Exercise brief: Find "aus, um alle" and "DDR3--1600 Hauptspeicher nur" in the records below. Copy the lines holding them and every line between, exactly, and no others.

+ + + + +

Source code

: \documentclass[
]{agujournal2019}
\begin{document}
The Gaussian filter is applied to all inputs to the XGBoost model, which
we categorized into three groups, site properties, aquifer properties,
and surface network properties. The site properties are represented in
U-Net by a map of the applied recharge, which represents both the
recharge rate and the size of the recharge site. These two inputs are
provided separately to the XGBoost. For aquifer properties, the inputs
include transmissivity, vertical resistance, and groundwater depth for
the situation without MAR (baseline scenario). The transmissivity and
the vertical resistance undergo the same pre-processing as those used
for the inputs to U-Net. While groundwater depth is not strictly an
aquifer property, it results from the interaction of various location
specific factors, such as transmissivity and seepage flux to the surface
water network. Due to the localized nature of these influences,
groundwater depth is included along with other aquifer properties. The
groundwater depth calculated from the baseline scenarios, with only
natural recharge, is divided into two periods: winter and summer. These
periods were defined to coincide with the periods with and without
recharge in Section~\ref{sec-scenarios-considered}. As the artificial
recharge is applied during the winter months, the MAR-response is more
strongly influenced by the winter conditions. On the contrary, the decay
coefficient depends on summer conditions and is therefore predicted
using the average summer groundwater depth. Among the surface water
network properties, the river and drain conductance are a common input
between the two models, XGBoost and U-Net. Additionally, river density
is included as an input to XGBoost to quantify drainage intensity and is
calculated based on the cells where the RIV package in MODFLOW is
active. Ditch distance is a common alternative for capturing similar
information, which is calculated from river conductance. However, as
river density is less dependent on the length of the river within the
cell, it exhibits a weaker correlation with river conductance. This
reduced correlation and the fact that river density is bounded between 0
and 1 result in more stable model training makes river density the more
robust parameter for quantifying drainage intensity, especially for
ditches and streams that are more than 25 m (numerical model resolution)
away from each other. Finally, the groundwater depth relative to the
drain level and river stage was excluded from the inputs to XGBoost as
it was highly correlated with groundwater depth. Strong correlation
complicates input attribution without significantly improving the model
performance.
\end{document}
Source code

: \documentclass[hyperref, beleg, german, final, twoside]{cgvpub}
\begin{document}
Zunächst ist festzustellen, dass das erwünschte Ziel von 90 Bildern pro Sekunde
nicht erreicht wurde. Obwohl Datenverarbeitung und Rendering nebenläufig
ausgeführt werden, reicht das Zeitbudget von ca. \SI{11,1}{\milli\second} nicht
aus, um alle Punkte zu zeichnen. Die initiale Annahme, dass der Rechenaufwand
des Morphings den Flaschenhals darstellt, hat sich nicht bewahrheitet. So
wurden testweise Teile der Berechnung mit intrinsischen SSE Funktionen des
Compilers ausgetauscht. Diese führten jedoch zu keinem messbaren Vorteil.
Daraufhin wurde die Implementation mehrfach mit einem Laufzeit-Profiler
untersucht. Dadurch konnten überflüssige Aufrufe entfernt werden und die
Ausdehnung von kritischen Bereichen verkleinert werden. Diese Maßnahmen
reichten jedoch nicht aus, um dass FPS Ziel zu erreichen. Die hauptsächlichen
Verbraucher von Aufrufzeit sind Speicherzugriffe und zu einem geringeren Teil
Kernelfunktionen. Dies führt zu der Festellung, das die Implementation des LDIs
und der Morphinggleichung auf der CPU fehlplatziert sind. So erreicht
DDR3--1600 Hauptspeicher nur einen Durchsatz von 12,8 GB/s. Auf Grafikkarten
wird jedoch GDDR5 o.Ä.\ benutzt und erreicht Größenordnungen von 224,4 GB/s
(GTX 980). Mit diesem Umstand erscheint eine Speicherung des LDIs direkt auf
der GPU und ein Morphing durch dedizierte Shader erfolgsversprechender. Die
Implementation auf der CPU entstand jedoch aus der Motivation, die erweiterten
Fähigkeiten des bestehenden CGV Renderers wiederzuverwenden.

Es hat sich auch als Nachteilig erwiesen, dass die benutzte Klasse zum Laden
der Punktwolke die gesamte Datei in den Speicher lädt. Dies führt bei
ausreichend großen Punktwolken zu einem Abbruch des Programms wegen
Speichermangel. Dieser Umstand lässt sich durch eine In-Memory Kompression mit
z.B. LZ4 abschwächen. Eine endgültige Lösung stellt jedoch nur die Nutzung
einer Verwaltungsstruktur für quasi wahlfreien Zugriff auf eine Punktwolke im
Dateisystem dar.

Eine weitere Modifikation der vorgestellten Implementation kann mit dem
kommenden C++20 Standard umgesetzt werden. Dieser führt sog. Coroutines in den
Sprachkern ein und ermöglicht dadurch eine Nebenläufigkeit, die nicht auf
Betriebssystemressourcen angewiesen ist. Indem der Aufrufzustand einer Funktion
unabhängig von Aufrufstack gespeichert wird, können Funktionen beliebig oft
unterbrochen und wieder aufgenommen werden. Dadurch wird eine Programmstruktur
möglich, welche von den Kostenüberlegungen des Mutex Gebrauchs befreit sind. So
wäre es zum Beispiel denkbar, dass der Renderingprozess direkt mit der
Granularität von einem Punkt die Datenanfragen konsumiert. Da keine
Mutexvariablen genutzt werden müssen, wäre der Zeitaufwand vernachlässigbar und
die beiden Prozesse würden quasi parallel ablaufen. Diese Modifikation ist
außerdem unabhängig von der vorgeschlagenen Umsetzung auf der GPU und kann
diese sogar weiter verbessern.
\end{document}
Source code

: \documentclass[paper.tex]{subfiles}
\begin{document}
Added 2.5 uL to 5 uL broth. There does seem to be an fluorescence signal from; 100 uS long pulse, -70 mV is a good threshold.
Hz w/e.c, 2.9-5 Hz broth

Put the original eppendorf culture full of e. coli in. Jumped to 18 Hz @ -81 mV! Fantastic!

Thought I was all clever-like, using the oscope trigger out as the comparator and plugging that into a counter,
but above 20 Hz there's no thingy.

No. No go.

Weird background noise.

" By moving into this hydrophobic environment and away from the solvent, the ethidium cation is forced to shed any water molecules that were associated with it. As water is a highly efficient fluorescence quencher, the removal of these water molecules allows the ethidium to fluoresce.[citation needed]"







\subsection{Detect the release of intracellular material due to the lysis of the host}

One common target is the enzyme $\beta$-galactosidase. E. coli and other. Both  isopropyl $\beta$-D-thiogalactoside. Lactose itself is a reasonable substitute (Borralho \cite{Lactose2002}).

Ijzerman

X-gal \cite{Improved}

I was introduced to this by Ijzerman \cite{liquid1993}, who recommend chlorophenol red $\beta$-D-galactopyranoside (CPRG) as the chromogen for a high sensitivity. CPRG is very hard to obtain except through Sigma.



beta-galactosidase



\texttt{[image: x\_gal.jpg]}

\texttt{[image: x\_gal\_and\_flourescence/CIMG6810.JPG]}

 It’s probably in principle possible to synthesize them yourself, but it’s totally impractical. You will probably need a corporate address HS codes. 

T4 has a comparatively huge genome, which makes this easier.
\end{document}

+ + + + +

Solution:
aus, um alle Punkte zu zeichnen. Die initiale Annahme, dass der Rechenaufwand
des Morphings den Flaschenhals darstellt, hat sich nicht bewahrheitet. So
wurden testweise Teile der Berechnung mit intrinsischen SSE Funktionen des
Compilers ausgetauscht. Diese führten jedoch zu keinem messbaren Vorteil.
Daraufhin wurde die Implementation mehrfach mit einem Laufzeit-Profiler
untersucht. Dadurch konnten überflüssige Aufrufe entfernt werden und die
Ausdehnung von kritischen Bereichen verkleinert werden. Diese Maßnahmen
reichten jedoch nicht aus, um dass FPS Ziel zu erreichen. Die hauptsächlichen
Verbraucher von Aufrufzeit sind Speicherzugriffe und zu einem geringeren Teil
Kernelfunktionen. Dies führt zu der Festellung, das die Implementation des LDIs
und der Morphinggleichung auf der CPU fehlplatziert sind. So erreicht
DDR3--1600 Hauptspeicher nur einen Durchsatz von 12,8 GB/s. Auf Grafikkarten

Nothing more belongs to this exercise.